Start of Supplied material
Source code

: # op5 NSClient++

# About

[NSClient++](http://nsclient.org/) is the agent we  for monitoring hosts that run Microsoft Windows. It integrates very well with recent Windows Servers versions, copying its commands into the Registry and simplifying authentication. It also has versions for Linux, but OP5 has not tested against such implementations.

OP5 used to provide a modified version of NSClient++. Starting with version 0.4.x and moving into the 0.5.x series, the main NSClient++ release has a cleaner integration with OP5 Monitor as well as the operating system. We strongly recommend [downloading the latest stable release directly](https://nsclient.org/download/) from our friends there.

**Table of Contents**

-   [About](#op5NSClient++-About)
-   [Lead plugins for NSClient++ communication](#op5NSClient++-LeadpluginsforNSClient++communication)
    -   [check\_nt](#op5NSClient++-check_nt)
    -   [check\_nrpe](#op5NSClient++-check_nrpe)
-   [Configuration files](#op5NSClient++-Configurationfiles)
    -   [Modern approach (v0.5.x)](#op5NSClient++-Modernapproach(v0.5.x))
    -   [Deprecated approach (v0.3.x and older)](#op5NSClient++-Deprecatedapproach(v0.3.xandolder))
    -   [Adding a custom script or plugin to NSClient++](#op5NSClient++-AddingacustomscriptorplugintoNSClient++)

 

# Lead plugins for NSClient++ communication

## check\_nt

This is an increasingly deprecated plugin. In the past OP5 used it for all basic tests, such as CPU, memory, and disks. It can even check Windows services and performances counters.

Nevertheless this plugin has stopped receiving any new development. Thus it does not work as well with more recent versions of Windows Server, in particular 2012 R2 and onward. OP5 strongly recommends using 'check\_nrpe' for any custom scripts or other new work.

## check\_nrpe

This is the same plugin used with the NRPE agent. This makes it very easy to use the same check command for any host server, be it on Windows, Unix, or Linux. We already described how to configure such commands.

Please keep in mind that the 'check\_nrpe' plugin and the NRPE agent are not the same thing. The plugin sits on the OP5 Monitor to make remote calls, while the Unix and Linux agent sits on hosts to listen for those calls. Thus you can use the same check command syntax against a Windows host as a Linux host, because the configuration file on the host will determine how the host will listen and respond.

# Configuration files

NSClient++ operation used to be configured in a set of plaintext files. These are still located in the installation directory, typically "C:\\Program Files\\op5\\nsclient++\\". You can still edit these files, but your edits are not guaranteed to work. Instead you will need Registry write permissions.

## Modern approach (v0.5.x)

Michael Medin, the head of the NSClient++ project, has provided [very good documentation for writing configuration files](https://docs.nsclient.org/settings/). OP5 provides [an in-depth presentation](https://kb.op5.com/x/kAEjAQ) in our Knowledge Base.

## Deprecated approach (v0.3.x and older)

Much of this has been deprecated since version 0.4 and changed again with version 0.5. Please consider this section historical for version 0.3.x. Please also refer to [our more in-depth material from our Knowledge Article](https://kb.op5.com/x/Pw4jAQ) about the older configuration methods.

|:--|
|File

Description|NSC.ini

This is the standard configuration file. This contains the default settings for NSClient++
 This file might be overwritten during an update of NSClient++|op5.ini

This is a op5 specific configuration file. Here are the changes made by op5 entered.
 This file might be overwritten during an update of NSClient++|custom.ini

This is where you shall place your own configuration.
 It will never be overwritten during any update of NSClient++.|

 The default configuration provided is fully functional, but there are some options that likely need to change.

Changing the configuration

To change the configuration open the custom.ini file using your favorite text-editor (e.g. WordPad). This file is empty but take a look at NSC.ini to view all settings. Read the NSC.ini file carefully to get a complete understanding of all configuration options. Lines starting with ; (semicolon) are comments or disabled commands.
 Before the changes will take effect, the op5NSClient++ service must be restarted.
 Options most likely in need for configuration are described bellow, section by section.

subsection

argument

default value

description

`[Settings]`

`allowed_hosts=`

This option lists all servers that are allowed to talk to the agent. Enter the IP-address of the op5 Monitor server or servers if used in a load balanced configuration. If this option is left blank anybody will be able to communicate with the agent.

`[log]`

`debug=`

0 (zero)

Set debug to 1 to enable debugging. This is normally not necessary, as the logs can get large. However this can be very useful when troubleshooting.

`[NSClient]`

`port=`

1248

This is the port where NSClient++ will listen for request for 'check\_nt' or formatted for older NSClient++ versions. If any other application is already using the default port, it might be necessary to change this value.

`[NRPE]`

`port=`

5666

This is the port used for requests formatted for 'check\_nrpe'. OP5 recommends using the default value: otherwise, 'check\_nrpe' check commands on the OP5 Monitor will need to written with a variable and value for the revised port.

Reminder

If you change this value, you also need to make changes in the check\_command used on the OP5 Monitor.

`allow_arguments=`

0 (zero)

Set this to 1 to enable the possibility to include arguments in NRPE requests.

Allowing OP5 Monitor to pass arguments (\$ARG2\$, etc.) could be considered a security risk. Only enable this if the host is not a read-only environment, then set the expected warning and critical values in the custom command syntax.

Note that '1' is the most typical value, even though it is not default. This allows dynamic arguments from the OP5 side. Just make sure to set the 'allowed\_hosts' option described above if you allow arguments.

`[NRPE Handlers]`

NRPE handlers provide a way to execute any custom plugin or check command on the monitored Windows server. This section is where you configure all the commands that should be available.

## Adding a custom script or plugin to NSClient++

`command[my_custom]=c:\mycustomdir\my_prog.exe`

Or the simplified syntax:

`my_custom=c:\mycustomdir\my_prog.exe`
End of Supplied material
Aim of the task: Could you repeat every record above exactly as it stands?

Answer to this task:
Source code

: # op5 NSClient++

# About

[NSClient++](http://nsclient.org/) is the agent we  for monitoring hosts that run Microsoft Windows. It integrates very well with recent Windows Servers versions, copying its commands into the Registry and simplifying authentication. It also has versions for Linux, but OP5 has not tested against such implementations.

OP5 used to provide a modified version of NSClient++. Starting with version 0.4.x and moving into the 0.5.x series, the main NSClient++ release has a cleaner integration with OP5 Monitor as well as the operating system. We strongly recommend [downloading the latest stable release directly](https://nsclient.org/download/) from our friends there.

**Table of Contents**

-   [About](#op5NSClient++-About)
-   [Lead plugins for NSClient++ communication](#op5NSClient++-LeadpluginsforNSClient++communication)
    -   [check\_nt](#op5NSClient++-check_nt)
    -   [check\_nrpe](#op5NSClient++-check_nrpe)
-   [Configuration files](#op5NSClient++-Configurationfiles)
    -   [Modern approach (v0.5.x)](#op5NSClient++-Modernapproach(v0.5.x))
    -   [Deprecated approach (v0.3.x and older)](#op5NSClient++-Deprecatedapproach(v0.3.xandolder))
    -   [Adding a custom script or plugin to NSClient++](#op5NSClient++-AddingacustomscriptorplugintoNSClient++)

 

# Lead plugins for NSClient++ communication

## check\_nt

This is an increasingly deprecated plugin. In the past OP5 used it for all basic tests, such as CPU, memory, and disks. It can even check Windows services and performances counters.

Nevertheless this plugin has stopped receiving any new development. Thus it does not work as well with more recent versions of Windows Server, in particular 2012 R2 and onward. OP5 strongly recommends using 'check\_nrpe' for any custom scripts or other new work.

## check\_nrpe

This is the same plugin used with the NRPE agent. This makes it very easy to use the same check command for any host server, be it on Windows, Unix, or Linux. We already described how to configure such commands.

Please keep in mind that the 'check\_nrpe' plugin and the NRPE agent are not the same thing. The plugin sits on the OP5 Monitor to make remote calls, while the Unix and Linux agent sits on hosts to listen for those calls. Thus you can use the same check command syntax against a Windows host as a Linux host, because the configuration file on the host will determine how the host will listen and respond.

# Configuration files

NSClient++ operation used to be configured in a set of plaintext files. These are still located in the installation directory, typically "C:\\Program Files\\op5\\nsclient++\\". You can still edit these files, but your edits are not guaranteed to work. Instead you will need Registry write permissions.

## Modern approach (v0.5.x)

Michael Medin, the head of the NSClient++ project, has provided [very good documentation for writing configuration files](https://docs.nsclient.org/settings/). OP5 provides [an in-depth presentation](https://kb.op5.com/x/kAEjAQ) in our Knowledge Base.

## Deprecated approach (v0.3.x and older)

Much of this has been deprecated since version 0.4 and changed again with version 0.5. Please consider this section historical for version 0.3.x. Please also refer to [our more in-depth material from our Knowledge Article](https://kb.op5.com/x/Pw4jAQ) about the older configuration methods.

|:--|
|File

Description|NSC.ini

This is the standard configuration file. This contains the default settings for NSClient++
 This file might be overwritten during an update of NSClient++|op5.ini

This is a op5 specific configuration file. Here are the changes made by op5 entered.
 This file might be overwritten during an update of NSClient++|custom.ini

This is where you shall place your own configuration.
 It will never be overwritten during any update of NSClient++.|

 The default configuration provided is fully functional, but there are some options that likely need to change.

Changing the configuration

To change the configuration open the custom.ini file using your favorite text-editor (e.g. WordPad). This file is empty but take a look at NSC.ini to view all settings. Read the NSC.ini file carefully to get a complete understanding of all configuration options. Lines starting with ; (semicolon) are comments or disabled commands.
 Before the changes will take effect, the op5NSClient++ service must be restarted.
 Options most likely in need for configuration are described bellow, section by section.

subsection

argument

default value

description

`[Settings]`

`allowed_hosts=`

This option lists all servers that are allowed to talk to the agent. Enter the IP-address of the op5 Monitor server or servers if used in a load balanced configuration. If this option is left blank anybody will be able to communicate with the agent.

`[log]`

`debug=`

0 (zero)

Set debug to 1 to enable debugging. This is normally not necessary, as the logs can get large. However this can be very useful when troubleshooting.

`[NSClient]`

`port=`

1248

This is the port where NSClient++ will listen for request for 'check\_nt' or formatted for older NSClient++ versions. If any other application is already using the default port, it might be necessary to change this value.

`[NRPE]`

`port=`

5666

This is the port used for requests formatted for 'check\_nrpe'. OP5 recommends using the default value: otherwise, 'check\_nrpe' check commands on the OP5 Monitor will need to written with a variable and value for the revised port.

Reminder

If you change this value, you also need to make changes in the check\_command used on the OP5 Monitor.

`allow_arguments=`

0 (zero)

Set this to 1 to enable the possibility to include arguments in NRPE requests.

Allowing OP5 Monitor to pass arguments (\$ARG2\$, etc.) could be considered a security risk. Only enable this if the host is not a read-only environment, then set the expected warning and critical values in the custom command syntax.

Note that '1' is the most typical value, even though it is not default. This allows dynamic arguments from the OP5 side. Just make sure to set the 'allowed\_hosts' option described above if you allow arguments.

`[NRPE Handlers]`

NRPE handlers provide a way to execute any custom plugin or check command on the monitored Windows server. This section is where you configure all the commands that should be available.

## Adding a custom script or plugin to NSClient++

`command[my_custom]=c:\mycustomdir\my_prog.exe`

Or the simplified syntax:

`my_custom=c:\mycustomdir\my_prog.exe`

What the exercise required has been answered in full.